Backed with Song For A Dreamer, it was released as a single (A&M 1287) in the USA in August 1971. Simple Sister (stereo / mono) was also issued as a promotional copy. It appeared on record on the bootleg The Elusive Procol Harum, recorded at the WPLJ radio show in New York in April 1971. This is the month when the song was first played on stage, and it has not left the repertoire although drummer Ian Wallace, in 1993, opined that it sounded a bit dated. It was played in an orchestrated version at the Hollywood Bowl, and at Edmonton: it didn't make it to the Live album, where it might have helped loosen some of the 'pomp-rock' prejudices that unjustly beset the band. At the Barbican it was presented in an entirely new Brooker arrangement, with a Carmina Burana-style walloping introduction, and vocal chorus which threatened to topple into self-parody with such a restricted lyric to sing.

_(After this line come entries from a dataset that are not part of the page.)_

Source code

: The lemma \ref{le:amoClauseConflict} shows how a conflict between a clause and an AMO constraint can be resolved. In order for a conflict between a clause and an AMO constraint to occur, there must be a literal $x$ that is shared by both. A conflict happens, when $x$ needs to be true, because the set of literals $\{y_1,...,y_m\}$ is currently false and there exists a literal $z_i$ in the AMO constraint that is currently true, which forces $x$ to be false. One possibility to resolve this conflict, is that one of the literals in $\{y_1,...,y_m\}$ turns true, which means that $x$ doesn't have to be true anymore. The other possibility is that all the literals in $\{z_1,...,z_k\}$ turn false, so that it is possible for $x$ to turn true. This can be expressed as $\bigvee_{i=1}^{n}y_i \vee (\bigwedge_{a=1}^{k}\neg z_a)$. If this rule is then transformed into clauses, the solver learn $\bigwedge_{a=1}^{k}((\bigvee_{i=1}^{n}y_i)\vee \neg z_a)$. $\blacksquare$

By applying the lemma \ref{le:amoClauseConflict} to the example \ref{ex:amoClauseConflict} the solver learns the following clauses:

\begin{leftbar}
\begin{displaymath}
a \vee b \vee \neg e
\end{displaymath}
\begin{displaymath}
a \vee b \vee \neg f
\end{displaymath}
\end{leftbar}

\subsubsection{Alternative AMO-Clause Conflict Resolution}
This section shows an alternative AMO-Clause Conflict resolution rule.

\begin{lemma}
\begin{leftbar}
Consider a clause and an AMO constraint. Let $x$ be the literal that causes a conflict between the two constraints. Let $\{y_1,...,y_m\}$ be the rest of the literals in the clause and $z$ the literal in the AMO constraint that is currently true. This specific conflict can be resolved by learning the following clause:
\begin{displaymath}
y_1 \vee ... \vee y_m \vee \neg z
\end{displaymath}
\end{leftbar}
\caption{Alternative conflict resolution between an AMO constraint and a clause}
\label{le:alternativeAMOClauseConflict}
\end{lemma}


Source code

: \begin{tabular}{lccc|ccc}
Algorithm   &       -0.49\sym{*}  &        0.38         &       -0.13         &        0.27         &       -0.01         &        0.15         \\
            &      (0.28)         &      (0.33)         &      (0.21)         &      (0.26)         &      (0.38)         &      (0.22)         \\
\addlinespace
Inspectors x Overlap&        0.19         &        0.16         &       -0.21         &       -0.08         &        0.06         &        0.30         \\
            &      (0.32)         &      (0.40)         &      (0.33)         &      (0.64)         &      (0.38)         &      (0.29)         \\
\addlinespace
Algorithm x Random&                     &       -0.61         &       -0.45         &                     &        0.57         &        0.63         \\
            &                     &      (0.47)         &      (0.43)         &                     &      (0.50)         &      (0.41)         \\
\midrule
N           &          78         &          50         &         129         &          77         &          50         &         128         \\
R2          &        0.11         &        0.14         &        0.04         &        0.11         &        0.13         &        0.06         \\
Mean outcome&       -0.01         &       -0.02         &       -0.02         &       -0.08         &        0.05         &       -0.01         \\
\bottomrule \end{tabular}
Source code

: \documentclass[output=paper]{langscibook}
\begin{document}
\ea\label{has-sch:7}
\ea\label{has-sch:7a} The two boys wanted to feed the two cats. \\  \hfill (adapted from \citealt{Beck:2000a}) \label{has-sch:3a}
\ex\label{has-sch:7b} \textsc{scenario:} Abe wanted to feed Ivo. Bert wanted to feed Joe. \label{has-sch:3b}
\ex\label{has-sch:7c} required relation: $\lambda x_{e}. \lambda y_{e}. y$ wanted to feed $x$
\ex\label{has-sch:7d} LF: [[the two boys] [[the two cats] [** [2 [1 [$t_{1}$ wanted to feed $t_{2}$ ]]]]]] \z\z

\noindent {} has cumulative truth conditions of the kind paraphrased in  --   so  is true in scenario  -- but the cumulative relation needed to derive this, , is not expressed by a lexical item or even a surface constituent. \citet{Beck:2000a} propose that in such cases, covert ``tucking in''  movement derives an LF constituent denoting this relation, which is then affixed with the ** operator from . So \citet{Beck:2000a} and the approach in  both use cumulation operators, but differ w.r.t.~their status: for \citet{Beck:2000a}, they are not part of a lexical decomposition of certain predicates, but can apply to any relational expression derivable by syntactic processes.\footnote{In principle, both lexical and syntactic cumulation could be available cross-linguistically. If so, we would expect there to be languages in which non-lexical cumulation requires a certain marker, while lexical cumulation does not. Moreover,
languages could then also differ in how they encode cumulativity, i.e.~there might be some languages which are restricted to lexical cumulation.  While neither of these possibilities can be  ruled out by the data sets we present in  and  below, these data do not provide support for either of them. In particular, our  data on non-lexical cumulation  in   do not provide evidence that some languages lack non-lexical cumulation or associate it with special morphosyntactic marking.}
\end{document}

It was an extraordinary choice to play 'a heavy metal thing' with orchestra at the Barbican, as Gary pointed out, mentioning that 'it never really had any tune to it'. But if we listen to his grimly voluptuous little scherzo for the violins, pitted against raucous brass, slogging percussion, and tiny bursts from the rock instruments, (mp3 here) we get a glimpse of an arranger whose idiom is very much his own … and perhaps Berlioz's. In a 1977 interview, possibly the Old Testament's last, Brooker indicated that the band needed to move on and not just play 'Simple Sister … relying on being 'English'.' But at the Barbican he seemed to have gone back in time, asking the audience 'does anybody out there know what a guitar riff is?' The addition of a ballet-dancer to the performance was strange indeed, a development that scarcely seemed to bear any relation to the original at all, except in that it concerned a female character; and even that is open to doubt when we look at the libretto.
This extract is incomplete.